多分、誰も気がつかなかったとは思うけど…
ちょっとあせりました![]()
昨日『詩人の恋』(下北沢・本多劇場・加藤健一事務所公演)を見ていた時のこと。
何か、ガラスがふれあうような、マリンバを叩くような音が後ろの方から聞こえてくる。
「何だろう…?」
そのうち音はやみ、舞台に集中していたら、またコロコロコロンと音がする。
「ん? ひょっとして…」
実は私は、外出の時はほぼ必ずポケットにi-pod 。
そこからイヤホンのケーブルを伸ばして首にかけ聴いております。
で、i-podのスイッチを切っても、イヤホンは首からたらしたままにしています。
そのi-podのスイッチが、ポケットの中で、いつのまにかONになっていたのですね![]()
それで激しめの音楽の時にコロンコロンとイヤホンからもれ聞こえてきていたのでした。
いつも公演前に「携帯の電源をお切り下さい」のアナウンスは
忠実に守って、しっかり携帯は電源オフにしていた私、こんな落とし穴があったとは!!!
う~ん、これから気を付けなくては(^^;)
さて、「詩人の恋」。
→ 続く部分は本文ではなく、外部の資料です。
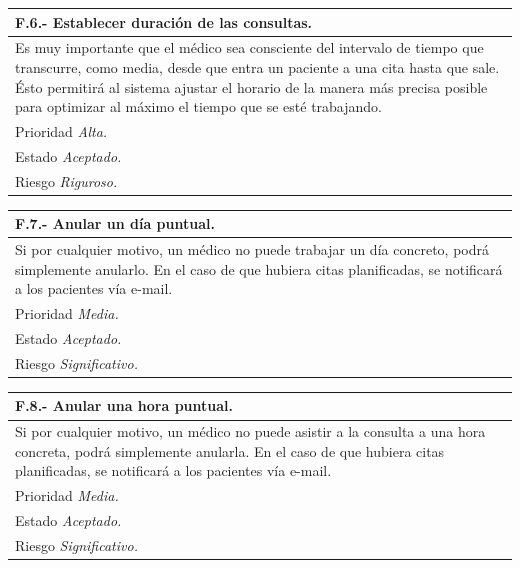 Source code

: \documentclass[a4paper,oneside,11pt]{book}
\begin{document}
\begin{center}
\begin{tabulary}{15cm}{|L|}
	\hline
		\bf{F.6.- Establecer duración de las consultas.} \\
	\hline
		Es muy importante que el médico sea consciente del intervalo de tiempo que transcurre, como media, desde que entra un paciente a una cita hasta que sale. Ésto permitirá al sistema ajustar el horario de la manera más precisa posible para optimizar al máximo el tiempo que se esté trabajando. \\
	\hline
		Prioridad \textit{Alta.} \\
	\hline
		Estado \textit{Aceptado.} \\
	\hline
		Riesgo \textit{Riguroso.} \\
	\hline
\end{tabulary}
\end{center}

\begin{center}
\begin{tabulary}{15cm}{|L|}
	\hline
		\bf{F.7.- Anular un día puntual.} \\
	\hline
		Si por cualquier motivo, un médico no puede trabajar un día concreto, podrá simplemente anularlo. En el caso de que hubiera citas planificadas, se notificará a los pacientes vía e-mail. \\
	\hline
		Prioridad \textit{Media.} \\
	\hline
		Estado \textit{Aceptado.} \\
	\hline
		Riesgo \textit{Significativo.} \\
	\hline
\end{tabulary}
\end{center}

\begin{center}
\begin{tabulary}{15cm}{|L|}
	\hline
		\bf{F.8.- Anular una hora puntual.} \\
	\hline
		Si por cualquier motivo, un médico no puede asistir a la consulta a una hora concreta, podrá simplemente anularla. En el caso de que hubiera citas planificadas, se notificará a los pacientes vía e-mail. \\
	\hline
		Prioridad \textit{Media.} \\
	\hline
		Estado \textit{Aceptado.} \\
	\hline
		Riesgo \textit{Significativo.} \\
	\hline
\end{tabulary}
\end{center}
\end{document}
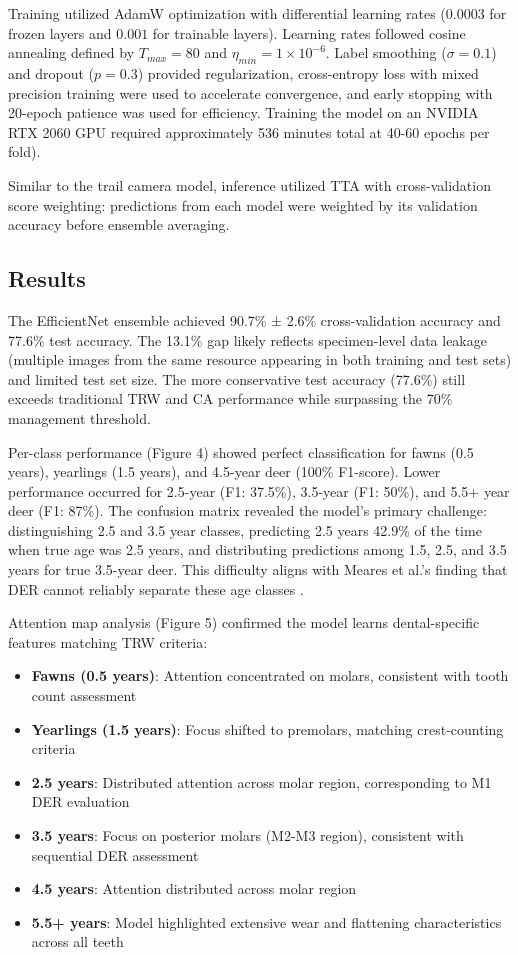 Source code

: \documentclass{iopjournal}
\begin{document}
Training utilized AdamW optimization with differential learning rates ($0.0003$ for frozen layers and $0.001$ for trainable layers). Learning rates followed cosine annealing defined by $T_{max}=80$ and $η_{min}=1\times10^{-6}$. Label smoothing ($\sigma=0.1$) and dropout ($p=0.3$) provided regularization, cross-entropy loss with mixed precision training were used to accelerate convergence, and early stopping with 20-epoch patience was used for efficiency. Training the model on an NVIDIA RTX 2060 GPU required approximately 536 minutes total at 40-60 epochs per fold).

Similar to the trail camera model, inference utilized TTA with cross-validation score weighting: predictions from each model were weighted by its validation accuracy before ensemble averaging.

\subsection{Results}

The EfficientNet ensemble achieved 90.7\% ± 2.6\% cross-validation accuracy and 77.6\% test accuracy. The 13.1\% gap likely reflects specimen-level data leakage (multiple images from the same resource appearing in both training and test sets) and limited test set size. The more conservative test accuracy (77.6\%) still exceeds traditional TRW and CA performance while surpassing the 70\% management threshold.

Per-class performance (Figure 4) showed perfect classification for fawns (0.5 years), yearlings (1.5 years), and 4.5-year deer (100\% F1-score). Lower performance occurred for 2.5-year (F1: 37.5\%), 3.5-year (F1: 50\%), and 5.5+ year deer (F1: 87\%). The confusion matrix revealed the model's primary challenge: distinguishing 2.5 and 3.5 year classes, predicting 2.5 years 42.9\% of the time when true age was 2.5 years, and distributing predictions among 1.5, 2.5, and 3.5 years for true 3.5-year deer. This difficulty aligns with Meares et al.'s finding that DER cannot reliably separate these age classes \cite{meares2006quantitative}.

Attention map analysis (Figure 5) confirmed the model learns dental-specific features matching TRW criteria:
\begin{itemize}
    \item \textbf{Fawns (0.5 years)}: Attention concentrated on molars, consistent with tooth count assessment
    \item \textbf{Yearlings (1.5 years)}: Focus shifted to premolars, matching crest-counting criteria  
    \item \textbf{2.5 years}: Distributed attention across molar region, corresponding to M1 DER evaluation
    \item \textbf{3.5 years}: Focus on posterior molars (M2-M3 region), consistent with sequential DER assessment
    \item \textbf{4.5 years}: Attention distributed across molar region
    \item \textbf{5.5+ years}: Model highlighted extensive wear and flattening characteristics across all teeth
\end{itemize}
\end{document}

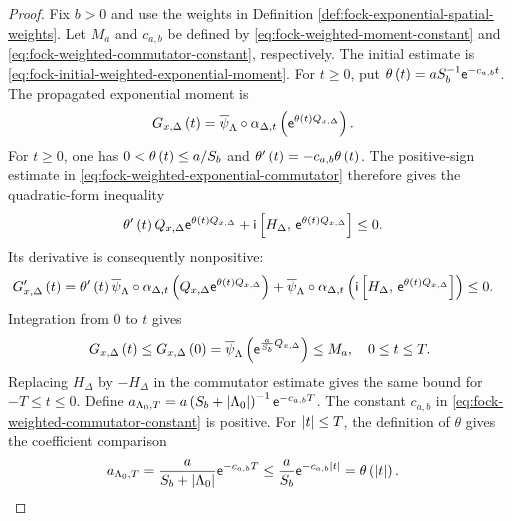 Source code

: \documentclass[11pt,a4paper]{article}
\theoremstyle{plain}
\theoremstyle{definition}
\theoremstyle{remark}
\begin{document}
\begin{proof}
Fix $b>0$ and use the weights in Definition \ref{def:fock-exponential-spatial-weights}.
Let $M_a$ and $c_{a,b}$ be defined by
\eqref{eq:fock-weighted-moment-constant} and \eqref{eq:fock-weighted-commutator-constant}, respectively.
The initial estimate is \eqref{eq:fock-initial-weighted-exponential-moment}.
For $t \geq 0$, put $\fun{\theta}{t}=aS_b^{-1}\napiernum^{-c_{a,b}t}$.
The propagated exponential moment is
$$\begin{aligned}
\fun{G_{x,\Delta}}{t}
& =
\fun{\oastate[\overline{\psi}_{\Lambda}] \circ \alpha_{\Delta,t}}
{\napiernum^{\fun{\theta}{t}Q_{x,\Delta}}}.
\end{aligned}$$
For $t\geq0$, one has $0<\fun{\theta}{t}\leq a/S_b$ and
$\fun{\theta'}{t}=-c_{a,b}\fun{\theta}{t}$.
The positive-sign estimate in \eqref{eq:fock-weighted-exponential-commutator} therefore gives the
quadratic-form inequality
$$\begin{aligned}
\fun{\theta'}{t}Q_{x,\Delta}\napiernum^{\fun{\theta}{t}Q_{x,\Delta}}
+
\imunit\commutator{H_{\Delta}}{\napiernum^{\fun{\theta}{t}Q_{x,\Delta}}}
& \leq
0.
\end{aligned}$$
Its derivative is consequently nonpositive:
$$\begin{aligned}
\fun{G_{x,\Delta}'}{t}
& =
\fun{\theta'}{t}
\fun{\oastate[\overline{\psi}_{\Lambda}] \circ \alpha_{\Delta,t}}
{Q_{x,\Delta}\napiernum^{\fun{\theta}{t}Q_{x,\Delta}}}
+
\fun{\oastate[\overline{\psi}_{\Lambda}] \circ \alpha_{\Delta,t}}
{\imunit\commutator{H_{\Delta}}
{\napiernum^{\fun{\theta}{t}Q_{x,\Delta}}}}
\leq
0.
\end{aligned}$$
Integration from $0$ to $t$ gives
$$\begin{aligned}
\fun{G_{x,\Delta}}{t}
\leq
\fun{G_{x,\Delta}}{0}
=
\fun{\oastate[\overline{\psi}_{\Lambda}]}
{\napiernum^{\frac{a}{S_b}Q_{x,\Delta}}}
\leq
M_a,
\quad
0\leq t\leq T.
\end{aligned}$$
Replacing $H_{\Delta}$ by $-H_{\Delta}$ in the commutator estimate gives the same bound for $-T\leq t\leq0$.
Define
$a_{\Lambda_0,T}=a\rbk{S_b+\abscard{\Lambda_0}}^{-1}\napiernum^{-c_{a,b}T}$.
The constant $c_{a,b}$ in \eqref{eq:fock-weighted-commutator-constant} is positive.
For $\abs{t}\leq T$, the definition of $\theta$ gives the coefficient comparison
$$\begin{aligned}
a_{\Lambda_0,T}
& =
\frac{a}{S_b+\abscard{\Lambda_0}}
\napiernum^{-c_{a,b}T}
\leq
\frac{a}{S_b}
\napiernum^{-c_{a,b}\abs{t}}
=
\fun{\theta}{\abs{t}}.
\end{aligned}$$

\end{proof}
\end{document}
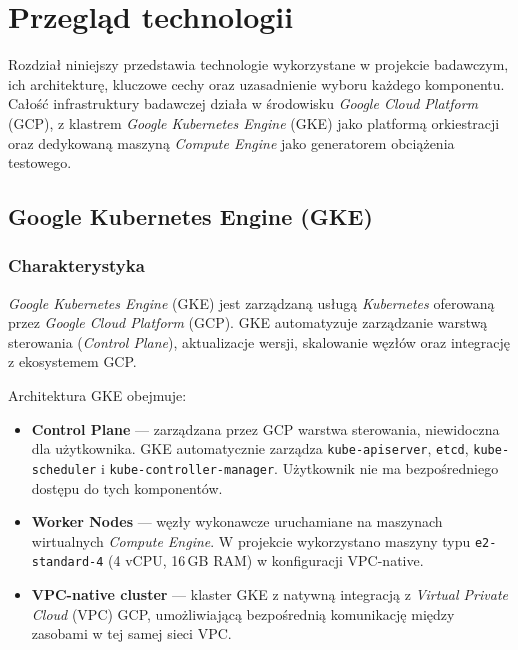 \chapter{Przegląd technologii}

Rozdział niniejszy przedstawia technologie wykorzystane w projekcie badawczym, ich architekturę, kluczowe cechy oraz uzasadnienie wyboru każdego komponentu. Całość infrastruktury badawczej działa w środowisku \textit{Google Cloud Platform} (GCP), z klastrem \textit{Google Kubernetes Engine} (GKE) jako platformą orkiestracji oraz dedykowaną maszyną \textit{Compute Engine} jako generatorem obciążenia testowego.

\section{Google Kubernetes Engine (GKE)}

\subsection{Charakterystyka}

\textit{Google Kubernetes Engine} (GKE) jest zarządzaną usługą \textit{Kubernetes} oferowaną przez \textit{Google Cloud Platform} (GCP). GKE automatyzuje zarządzanie warstwą sterowania (\textit{Control Plane}), aktualizacje wersji, skalowanie węzłów oraz integrację z ekosystemem GCP.

Architektura GKE obejmuje:

\begin{itemize}
  \item \textbf{Control Plane} — zarządzana przez GCP warstwa sterowania, niewidoczna dla użytkownika. GKE automatycznie zarządza \texttt{kube-apiserver}, \texttt{etcd}, \texttt{kube-scheduler} i \texttt{kube-controller-manager}. Użytkownik nie ma bezpośredniego dostępu do tych komponentów.
  \item \textbf{Worker Nodes} — węzły wykonawcze uruchamiane na maszynach wirtualnych \textit{Compute Engine}. W projekcie wykorzystano maszyny typu \texttt{e2-standard-4} (4 vCPU, 16\,GB RAM) w konfiguracji VPC-native.
  \item \textbf{VPC-native cluster} — klaster GKE z natywną integracją z \textit{Virtual Private Cloud} (VPC) GCP, umożliwiającą bezpośrednią komunikację między zasobami w tej samej sieci VPC.
\end{itemize}

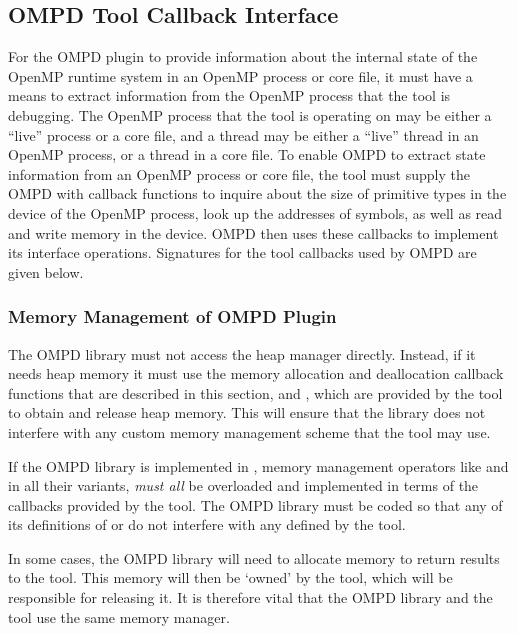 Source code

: \subsection{OMPD Tool Callback Interface}
\label{subsec:ompd-tool-callback-interface}

For the OMPD plugin to provide information about the internal state
of the OpenMP runtime system in an OpenMP process or core file,
it must have a means to extract information from
the OpenMP process that the tool is debugging.
The OpenMP process that the tool is operating on may be either a ``live'' process or a core file,
and a thread may be either a ``live'' thread in an OpenMP process,
or a thread in a core file.
To enable OMPD to extract state information from an OpenMP process or core file,
the tool must supply the OMPD with callback functions to inquire
about the size of primitive types in the device of the OpenMP process,
look up the addresses of symbols,
as well as read and write memory in the device.
OMPD then uses these callbacks to implement its interface operations.
Signatures for the tool callbacks used by OMPD are given below.

\subsubsection{Memory Management of OMPD Plugin}
The OMPD library must not access the heap manager directly. Instead, if it needs heap memory it
must use the memory allocation and deallocation callback functions that are described in this
section,  and ,  which are
provided by the tool to obtain and release heap memory. This will ensure that the library does not
interfere with any custom memory management scheme that the tool may use.

If the OMPD library is implemented in , memory management operators like 
and  in all their variants, \emph{must all} be overloaded and implemented in terms of
the callbacks provided by the tool. The OMPD library must be coded so that any of its
definitions of  or  do not interfere with any defined by the tool.

In some cases, the OMPD library will need to allocate memory to return results to the
tool. This memory will then be `owned' by the tool, which will be responsible for releasing it. It is
therefore vital that the OMPD library and the tool use the same memory manager.

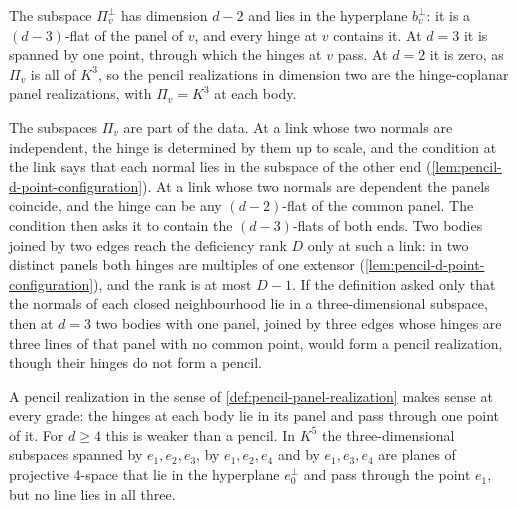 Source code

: The subspace $\Pi_v^{\perp}$ has dimension $d - 2$ and lies in the
hyperplane $b_v^{\perp}$: it is a $(d-3)$-flat of the panel of $v$, and
every hinge at $v$ contains it. At $d = 3$ it is spanned by one point,
through which the hinges at $v$ pass. At $d = 2$ it is zero, as $\Pi_v$
is all of $K^3$, so the pencil realizations in dimension two are the
hinge-coplanar panel realizations, with $\Pi_v = K^3$ at each body.

The subspaces $\Pi_v$ are part of the data. At a link whose two normals
are independent, the hinge is determined by them up to scale, and the
condition at the link says that each normal lies in the subspace of the
other end (\cref{lem:pencil-d-point-configuration}). At a link whose two
normals are dependent the panels coincide, and the hinge can be any
$(d-2)$-flat of the common panel. The condition then asks it to contain
the $(d-3)$-flats of both ends. Two bodies joined by two edges reach the
deficiency rank $D$ only at such a link: in two distinct panels both
hinges are multiples of one extensor
(\cref{lem:pencil-d-point-configuration}), and the rank is at most
$D - 1$. If the definition asked only that the normals of each closed
neighbourhood lie in a three-dimensional subspace, then at $d = 3$ two
bodies with one panel, joined by three edges whose hinges are three
lines of that panel with no common point, would form a pencil
realization, though their hinges do not form a pencil.

\begin{remark}
  \label{rem:pencil-d-point-type}
  A pencil realization in the sense of
  \cref{def:pencil-panel-realization} makes sense at every grade: the
  hinges at each body lie in its panel and pass through one point of
  it. For $d \ge 4$ this is weaker than a pencil. In $K^5$ the
  three-dimensional subspaces spanned by $e_1, e_2, e_3$, by
  $e_1, e_2, e_4$ and by $e_1, e_3, e_4$ are planes of projective
  $4$-space that lie in the hyperplane $e_0^{\perp}$ and pass through
  the point $e_1$, but no line lies in all three.
\end{remark}

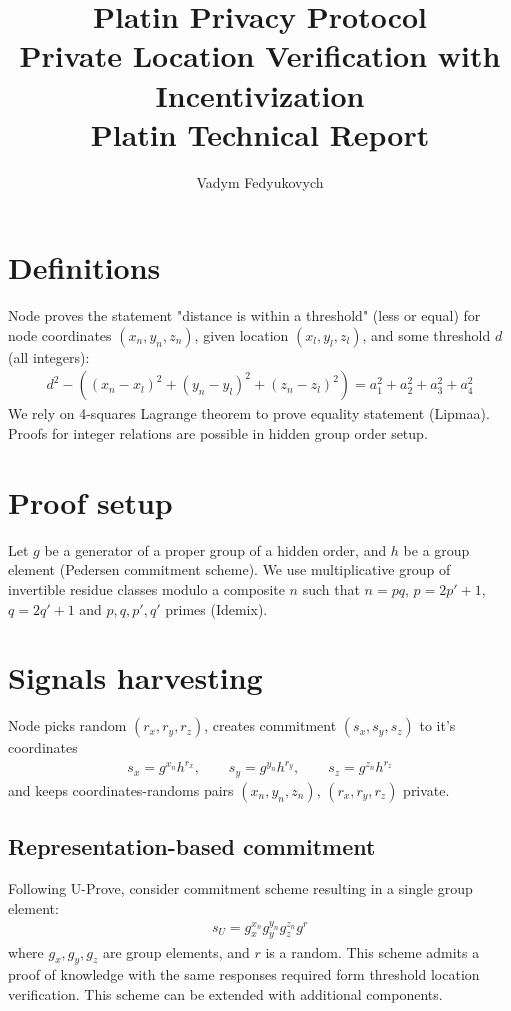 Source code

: \documentclass[a4paper,12pt]{article}
\author{
  \small{
  Vadym Fedyukovych
  }
}
\title{Platin Privacy Protocol \\
\small{
  Private Location Verification with Incentivization
} \\
\large{
  Platin Technical Report
}
}
\begin{document}
\maketitle
{}

\section{Definitions}
\label{sect-definitions}
Node proves the statement "distance is within a threshold" (less or equal)
for node coordinates $(x_n, y_n, z_n)$,
given location $(x_l, y_l, z_l)$,
and some threshold $d$ (all integers):
\begin{gather}
\label{eq-distn}
  d^2 - ((x_n - x_l)^2 + (y_n - y_l)^2 + (z_n - z_l)^2) = a_1^2 + a_2^2 + a_3^2 + a_4^2
\end{gather}
We rely on 4-squares Lagrange theorem to prove equality statement (Lipmaa).
Proofs for integer relations are possible in hidden group order setup.

\section{Proof setup}

Let $g$ be a generator of a proper group of a hidden order,
and $h$ be a group element (Pedersen commitment scheme).
We use multiplicative group of invertible residue classes modulo a composite $n$ such that
$n=pq$, $p=2p'+1$, $q=2q'+1$ and $p, q, p', q'$ primes (Idemix).

\section{Signals harvesting}
Node picks random $(r_x, r_y, r_z)$, creates commitment $(s_x, s_y, s_z)$ to it's coordinates
\begin{gather}
\label{cmt-pedr}
  s_x = g^{x_n} h^{r_x},   \qquad
  s_y = g^{y_n} h^{r_y},   \qquad
  s_z = g^{z_n} h^{r_z}
\end{gather}
and keeps coordinates-randoms pairs
$(x_n, y_n, z_n)$, $(r_x, r_y, r_z)$
private.

\subsection{Representation-based commitment}
Following U-Prove, consider commitment scheme resulting in a single group element:
\begin{gather}
\label{cmt-up}
  s_U = g_x^{x_n} g_y^{y_n} g_z^{z_n} g^{r}
\end{gather}
where $g_x, g_y, g_z$ are group elements, and $r$ is a random.
This scheme admits a proof of knowledge with the same responses required form threshold location verification.
This scheme can be extended with additional components. %
\end{document}
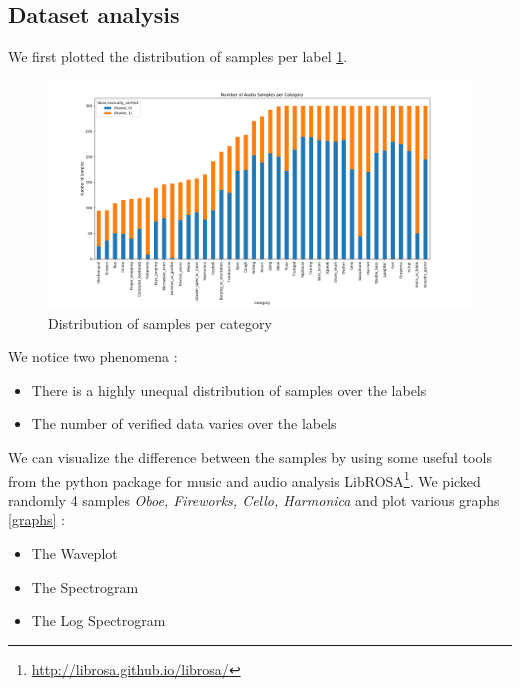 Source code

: \documentclass{article} %
\begin{document}
	\subsection{Dataset analysis}
		We first plotted the distribution of samples per label \ref{fig:category_distribution}.
		\begin{figure}[H]
		  \includegraphics[width=\linewidth]{category_distribution.png}
		  \caption{Distribution of samples per category}
		  \label{fig:category_distribution}
		\end{figure}
		We notice two phenomena :
		\begin{itemize}
		    \item There is a highly unequal distribution of samples over the labels
		    \item The number of verified data varies over the labels
		\end{itemize}

		We can visualize the difference between the samples by using some useful tools from the python package for music and audio analysis LibROSA\footnote{\url{http://librosa.github.io/librosa/}}. We picked randomly 4 samples \emph{Oboe, Fireworks, Cello, Harmonica} and plot various graphs \ref{graphs} :

		\begin{itemize}
		    \item The Waveplot
		    \item The Spectrogram
		    \item The Log Spectrogram
		\end{itemize}
\end{document}
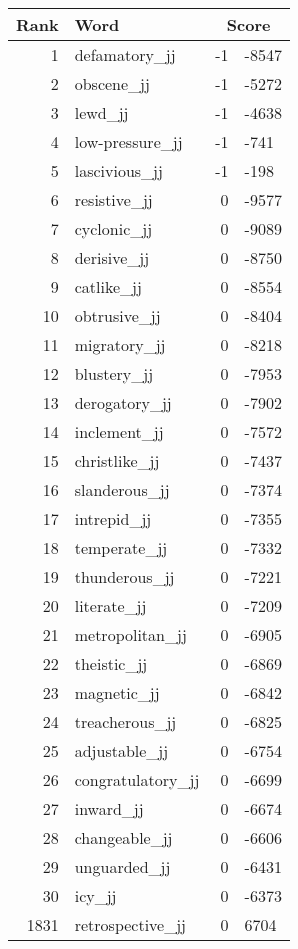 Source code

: \begin{longtable}[!htbp]{| rlr@{.}l |}
    \hline
    \textbf{Rank} & \textbf{Word} & \multicolumn{2}{c|}{\textbf{Score}} \\
    \hline
    \endhead
    1 & defamatory\_jj & -1 & -8547 \\
    2 & obscene\_jj & -1 & -5272 \\
    3 & lewd\_jj & -1 & -4638 \\
    4 & low-pressure\_jj & -1 & -741 \\
    5 & lascivious\_jj & -1 & -198 \\
    6 & resistive\_jj & 0 & -9577 \\
    7 & cyclonic\_jj & 0 & -9089 \\
    8 & derisive\_jj & 0 & -8750 \\
    9 & catlike\_jj & 0 & -8554 \\
    10 & obtrusive\_jj & 0 & -8404 \\
    11 & migratory\_jj & 0 & -8218 \\
    12 & blustery\_jj & 0 & -7953 \\
    13 & derogatory\_jj & 0 & -7902 \\
    14 & inclement\_jj & 0 & -7572 \\
    15 & christlike\_jj & 0 & -7437 \\
    16 & slanderous\_jj & 0 & -7374 \\
    17 & intrepid\_jj & 0 & -7355 \\
    18 & temperate\_jj & 0 & -7332 \\
    19 & thunderous\_jj & 0 & -7221 \\
    20 & literate\_jj & 0 & -7209 \\
    21 & metropolitan\_jj & 0 & -6905 \\
    22 & theistic\_jj & 0 & -6869 \\
    23 & magnetic\_jj & 0 & -6842 \\
    24 & treacherous\_jj & 0 & -6825 \\
    25 & adjustable\_jj & 0 & -6754 \\
    26 & congratulatory\_jj & 0 & -6699 \\
    27 & inward\_jj & 0 & -6674 \\
    28 & changeable\_jj & 0 & -6606 \\
    29 & unguarded\_jj & 0 & -6431 \\
    30 & icy\_jj & 0 & -6373 \\
    1831 & retrospective\_jj & 0 & 6704 \\

\end{longtable}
甘いタイトルです![]()
とはいっても、「詩人の恋」を描いたものではなく、
「詩人の恋」というシューマンの歌曲を教える教授と教えられるピアニストの話。
舞台は、1986年頃のウィーンの大学の声楽教室。
新進気鋭ながらスランプに悩むアメリカ人若手ピアニスト(畠中洋)が、
なぜか、声楽を習うことになる。
いやがるピアニストに、歌うことから音楽の心を教えようとする大学教授(加藤健一)。
登場人物はこの二人だけ。
場面もこの教室だけ。
最初は反抗的だったピアニストが、だんだん教授に惹かれていくというストーリーですが、
とはいえ、ちっとも教訓的ではなく、むしろ、教授が結構ダメダメだったりして、
せりふも、間も、コメディの要素満載。
裏に、オーストリアの歴史も編み込まれていて素晴らしい舞台でした。
全編を通して使われる、シューマンの歌曲が、とってもいい![]()
音楽そのものをメインテーマにした音楽劇で、
登場人物が歌うシーンも多く、それも楽しめたのですが、
最後の暗転のところで使われた、音響としてのテノールの歌が鳥肌ものでした。
そうそう、「携帯の電源」…、某歌舞伎系の劇場では、
「携帯の電源をお切り下さい。
電源をどうやって切ったらいいか分からない方は、
近くの係員にお聞き下さい」とアナウンスするそうです。